Cooking the Books: What are normal profits?
In his column in the Times (7 January) Oliver Kamm gave both a description of how the profit system works and a defence of profit-seeking as ‘a benign and socially useful activity’:
‘Businesses are run with an eye to generating profit… Expectations of higher profits will induce businesses to invest.’
Yes, but, equally, expectations of low or no profits induce businesses not to produce even if there is a need for their product. They only respond to paying – what economists cynically call ‘effective’ – demand, as Kamm admits:
‘If companies are confident about future demand, they will invest in plant, machinery and labour. If they’re not, they won’t – and this will accelerate an economic downturn. In an efficient economy, there’s no way of avoiding this.’
Kamm went on to describe another feature of capitalism – the averaging of the rate of profit across all sectors of the economy:
‘… if profits are abnormally high then other companies will enter the markets. This added production will constrain prices and cause profits to be no greater in one sector than in other industries.’
This is indeed what tends to happen and was noticed by Marx too. He devoted a whole section of Volume III of Capital, comprising five chapters, to ‘the transformation of profit into average profit’:
‘Capital withdraws from a sphere with a low rate of profit and wends its way to others that yield higher profit. This constant migration, the distribution of capital between the different spheres according to where the profit is rising and where it is falling, is what produces a relationship between supply and demand such that the average profit is the same in the various different spheres.’
So there is no disagreement between Marx and Kamm on what happens. The disagreement is over the source of this average, or ‘normal’, profit. Kamm argues:
‘A ‘normal’ profit is not, contrary to critics of the market system, exploitative of either consumers or workers. It is a genuine contribution by businesses and investors to public welfare. By deferring consumption and taking on risk, investors are expanding the possibilities of future production. They deserve a reward for this.’
This is not an economic explanation of the origin of ‘normal’ profits, merely an attempted justification for capitalists receiving a profit. It’s moral preaching not economics. And it doesn’t explain how its level is determined. Marx provided the economic explanation: the normal rate of profit is determined by the total amount of surplus value produced in the whole economy divided by the total amount of capital invested.
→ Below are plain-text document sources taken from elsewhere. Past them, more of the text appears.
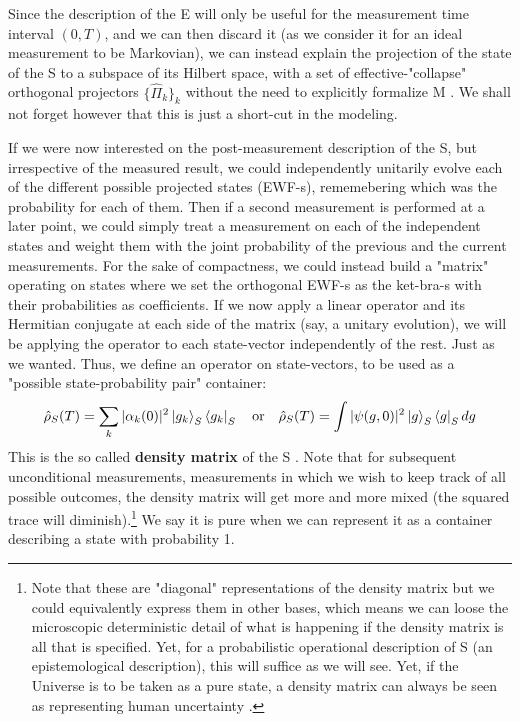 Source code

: \documentclass[11pt, a4paper]{article} %
\begin{document}
Since the description of the E will only be useful for the measurement time interval $(0,T)$, and we can then discard it (as we consider it for an ideal measurement to be Markovian), we can instead explain the projection of the state of the S to a subspace of its Hilbert space, with a set of effective-"collapse" orthogonal projectors $\{\hat{\Pi}_k\}_k$ without the need to explicitly formalize M \cite{Durr}. We shall not forget however that this is just a short-cut in the modeling.

If we were now interested on the post-measurement description of the S, but irrespective of the measured result, we could independently unitarily evolve each of the different possible projected states (EWF-s), rememebering which was the probability for each of them. Then if a second measurement is performed at a later point, we could simply treat a measurement on each of the independent states and weight them with the joint probability of the previous and the current measurements. For the sake of compactness, we could instead build a "matrix" operating on states where we set the orthogonal EWF-s as the ket-bra-s with their probabilities as coefficients. If we now apply a linear operator and its Hermitian conjugate at each side of the matrix (say, a unitary evolution), we will be applying the operator to each state-vector independently of the rest. Just as we wanted. Thus, we define an operator on state-vectors, to be used as a "possible state-probability pair" container:
\begin{equation}\label{dens}
\hat{\rho}_S(T) =\sum_k |\alpha_k(0)|^2\ket{g_k}_S\bra{g_k}_S \quad \text{or} \quad \hat{\rho}_S(T)=\int |\psi(g,0)|^2\ket{g}_S\bra{g}_S dg
\end{equation}
This is the so called {\bf density matrix} of the S \cite{vonNeumann, Durr, Holland}. Note that for subsequent unconditional measurements, measurements in which we wish to keep track of all possible outcomes, the density matrix will get more and more mixed (the squared trace will diminish).\footnote{Note that these are "diagonal" representations of the density matrix but we could equivalently express them in other bases, which means we can loose the microscopic deterministic detail of what is happening if the density matrix is all that is specified. Yet, for a probabilistic operational description of S (an epistemological description), this will suffice as we will see. Yet, if the Universe is to be taken as a pure state, a density matrix can always be seen as representing human uncertainty \cite{Generalized}.} We say it is pure when we can represent it as a container describing a state with probability 1. 
\end{document}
Competition between capitals, embodied in companies, in their quest for higher profits leads to each capital tending to receive a share of profits pro rata to its size.
Noting that ‘the various different capitals here are in the position of shareholders in a joint-stock company, in which the dividends are evenly distributed for each 100 units,’ Marx concluded that:
‘… each individual capitalist … participates in the exploitation of the entire working class by capital as a whole, and in the level of this exploitation; not just in terms of general class sympathy, but in a direct economic sense, since… the average rate of profit depends on the level of exploitation of labour as a whole by capital as a whole.’
Kamm’s claim that a normal profit does not arise from the exploitation of workers could not be more wrong.